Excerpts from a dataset
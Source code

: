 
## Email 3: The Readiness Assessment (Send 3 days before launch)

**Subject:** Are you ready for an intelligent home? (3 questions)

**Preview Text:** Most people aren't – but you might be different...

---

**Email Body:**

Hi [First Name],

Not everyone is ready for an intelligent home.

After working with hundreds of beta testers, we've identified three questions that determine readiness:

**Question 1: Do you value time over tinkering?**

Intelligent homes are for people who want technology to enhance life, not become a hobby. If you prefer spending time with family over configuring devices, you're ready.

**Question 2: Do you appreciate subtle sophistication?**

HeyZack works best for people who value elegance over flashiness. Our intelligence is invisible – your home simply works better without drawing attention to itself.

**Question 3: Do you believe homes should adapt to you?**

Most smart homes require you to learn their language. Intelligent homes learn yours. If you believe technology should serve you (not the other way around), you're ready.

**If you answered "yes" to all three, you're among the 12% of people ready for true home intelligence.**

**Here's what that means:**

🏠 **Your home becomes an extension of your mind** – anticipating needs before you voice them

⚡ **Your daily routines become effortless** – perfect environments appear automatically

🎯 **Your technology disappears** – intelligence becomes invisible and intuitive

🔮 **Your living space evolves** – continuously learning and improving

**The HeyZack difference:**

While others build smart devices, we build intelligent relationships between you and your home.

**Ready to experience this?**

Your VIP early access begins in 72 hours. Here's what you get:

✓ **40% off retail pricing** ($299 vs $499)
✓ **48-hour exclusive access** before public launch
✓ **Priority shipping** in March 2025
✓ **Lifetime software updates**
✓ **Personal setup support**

---

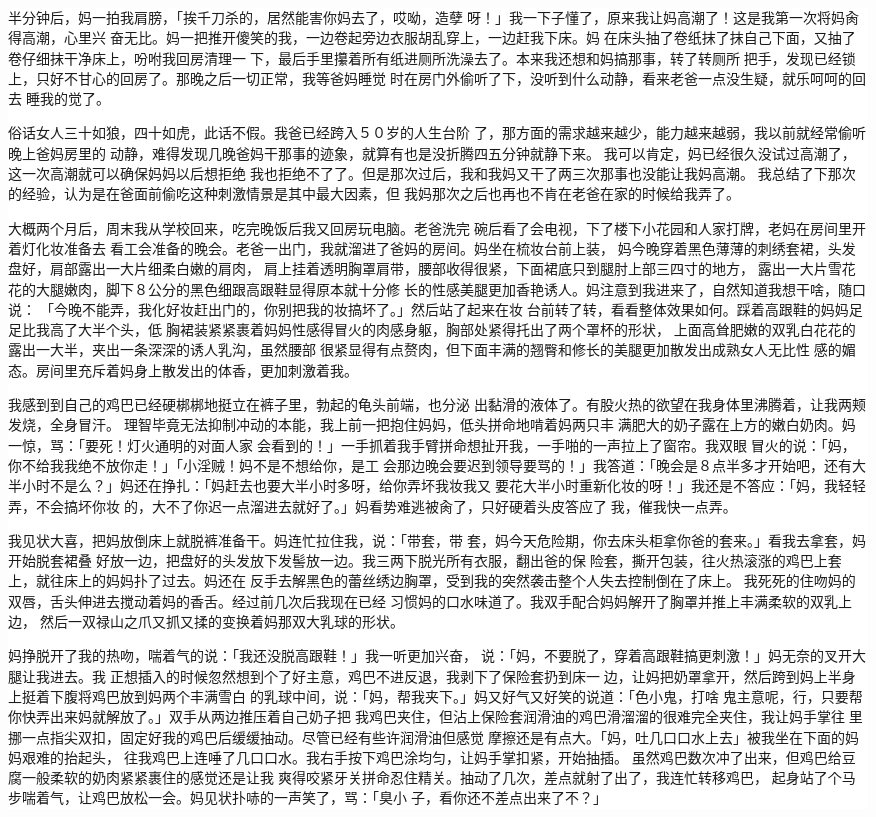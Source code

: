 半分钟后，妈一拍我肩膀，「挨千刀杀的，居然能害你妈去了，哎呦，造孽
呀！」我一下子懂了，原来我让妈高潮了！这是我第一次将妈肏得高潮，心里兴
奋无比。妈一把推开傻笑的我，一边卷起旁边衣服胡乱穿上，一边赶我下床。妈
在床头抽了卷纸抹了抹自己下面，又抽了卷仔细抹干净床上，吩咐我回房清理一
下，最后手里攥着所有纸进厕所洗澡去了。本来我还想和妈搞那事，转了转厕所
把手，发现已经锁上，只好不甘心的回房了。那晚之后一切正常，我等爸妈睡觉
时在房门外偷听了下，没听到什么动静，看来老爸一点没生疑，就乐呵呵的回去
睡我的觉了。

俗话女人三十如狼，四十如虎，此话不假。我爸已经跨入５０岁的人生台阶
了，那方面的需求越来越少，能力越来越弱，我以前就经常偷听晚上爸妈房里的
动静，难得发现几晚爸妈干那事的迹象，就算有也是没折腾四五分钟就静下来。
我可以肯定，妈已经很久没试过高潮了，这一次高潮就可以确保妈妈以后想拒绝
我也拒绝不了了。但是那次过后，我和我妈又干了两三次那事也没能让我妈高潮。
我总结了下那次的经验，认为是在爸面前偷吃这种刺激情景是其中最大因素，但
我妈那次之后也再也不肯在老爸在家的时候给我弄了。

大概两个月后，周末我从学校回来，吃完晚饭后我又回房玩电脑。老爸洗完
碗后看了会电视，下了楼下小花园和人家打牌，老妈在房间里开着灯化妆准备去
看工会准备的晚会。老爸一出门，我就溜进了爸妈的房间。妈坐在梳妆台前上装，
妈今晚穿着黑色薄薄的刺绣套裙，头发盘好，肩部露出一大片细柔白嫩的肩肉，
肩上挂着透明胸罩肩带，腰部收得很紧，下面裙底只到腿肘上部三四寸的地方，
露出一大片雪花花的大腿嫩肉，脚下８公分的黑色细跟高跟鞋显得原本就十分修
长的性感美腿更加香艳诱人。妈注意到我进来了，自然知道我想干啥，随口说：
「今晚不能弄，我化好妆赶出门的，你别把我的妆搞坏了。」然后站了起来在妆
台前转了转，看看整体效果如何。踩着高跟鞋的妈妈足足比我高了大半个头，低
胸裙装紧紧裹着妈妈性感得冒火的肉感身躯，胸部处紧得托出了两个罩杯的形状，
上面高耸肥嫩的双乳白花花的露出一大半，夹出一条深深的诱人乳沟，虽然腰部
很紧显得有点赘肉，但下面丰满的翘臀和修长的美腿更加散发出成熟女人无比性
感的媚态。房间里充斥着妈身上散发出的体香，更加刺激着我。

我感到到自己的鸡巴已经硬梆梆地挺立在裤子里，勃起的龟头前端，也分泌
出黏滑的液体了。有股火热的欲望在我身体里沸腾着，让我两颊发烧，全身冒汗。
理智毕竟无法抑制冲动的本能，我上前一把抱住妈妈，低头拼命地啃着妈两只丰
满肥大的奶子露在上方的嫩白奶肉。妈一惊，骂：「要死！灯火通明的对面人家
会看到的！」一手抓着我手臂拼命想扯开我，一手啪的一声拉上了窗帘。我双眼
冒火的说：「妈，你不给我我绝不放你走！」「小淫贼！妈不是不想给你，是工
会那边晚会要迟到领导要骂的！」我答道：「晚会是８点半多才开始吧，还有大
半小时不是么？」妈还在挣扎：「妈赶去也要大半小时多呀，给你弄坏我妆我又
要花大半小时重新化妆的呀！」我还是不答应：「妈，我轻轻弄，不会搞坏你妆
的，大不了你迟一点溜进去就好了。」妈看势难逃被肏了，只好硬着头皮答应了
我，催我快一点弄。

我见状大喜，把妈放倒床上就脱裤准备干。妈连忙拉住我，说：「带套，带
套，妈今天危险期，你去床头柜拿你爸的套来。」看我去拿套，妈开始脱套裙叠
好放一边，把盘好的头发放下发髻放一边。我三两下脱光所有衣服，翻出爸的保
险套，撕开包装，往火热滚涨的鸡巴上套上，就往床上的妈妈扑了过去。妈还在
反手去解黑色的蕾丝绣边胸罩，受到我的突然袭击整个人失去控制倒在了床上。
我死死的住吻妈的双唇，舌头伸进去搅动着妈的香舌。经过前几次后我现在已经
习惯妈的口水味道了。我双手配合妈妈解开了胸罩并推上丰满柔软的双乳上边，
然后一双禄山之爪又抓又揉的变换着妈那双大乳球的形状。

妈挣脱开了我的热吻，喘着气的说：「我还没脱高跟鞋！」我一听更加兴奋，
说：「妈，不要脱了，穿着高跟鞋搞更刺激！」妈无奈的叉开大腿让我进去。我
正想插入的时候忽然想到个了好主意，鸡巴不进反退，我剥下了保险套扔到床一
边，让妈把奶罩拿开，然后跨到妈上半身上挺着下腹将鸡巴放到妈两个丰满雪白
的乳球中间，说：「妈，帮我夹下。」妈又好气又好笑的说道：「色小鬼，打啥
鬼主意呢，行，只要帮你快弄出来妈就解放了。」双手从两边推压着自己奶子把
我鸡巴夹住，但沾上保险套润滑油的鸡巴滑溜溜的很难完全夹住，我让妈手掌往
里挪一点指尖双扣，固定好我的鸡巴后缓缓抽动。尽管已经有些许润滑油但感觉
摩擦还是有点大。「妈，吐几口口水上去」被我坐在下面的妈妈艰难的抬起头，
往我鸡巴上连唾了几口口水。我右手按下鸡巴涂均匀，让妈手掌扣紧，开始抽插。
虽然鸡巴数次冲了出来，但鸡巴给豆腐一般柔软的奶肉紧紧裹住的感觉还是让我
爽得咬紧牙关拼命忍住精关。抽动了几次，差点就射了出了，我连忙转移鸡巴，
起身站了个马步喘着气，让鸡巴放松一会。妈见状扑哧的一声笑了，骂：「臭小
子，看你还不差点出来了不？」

_AIM OF THE TASK_:
Please transcribe exactly the lines above from the line that has "摩擦还是有点大。「妈，吐几口口水上去」被我坐在下面的妈妈艰难的抬起头，" up to and including the line that has "子，看你还不差点出来了不？」"; no other line belongs in the answer.

_OUTPUT OF THE EXERCISE_:
摩擦还是有点大。「妈，吐几口口水上去」被我坐在下面的妈妈艰难的抬起头，
往我鸡巴上连唾了几口口水。我右手按下鸡巴涂均匀，让妈手掌扣紧，开始抽插。
虽然鸡巴数次冲了出来，但鸡巴给豆腐一般柔软的奶肉紧紧裹住的感觉还是让我
爽得咬紧牙关拼命忍住精关。抽动了几次，差点就射了出了，我连忙转移鸡巴，
起身站了个马步喘着气，让鸡巴放松一会。妈见状扑哧的一声笑了，骂：「臭小
子，看你还不差点出来了不？」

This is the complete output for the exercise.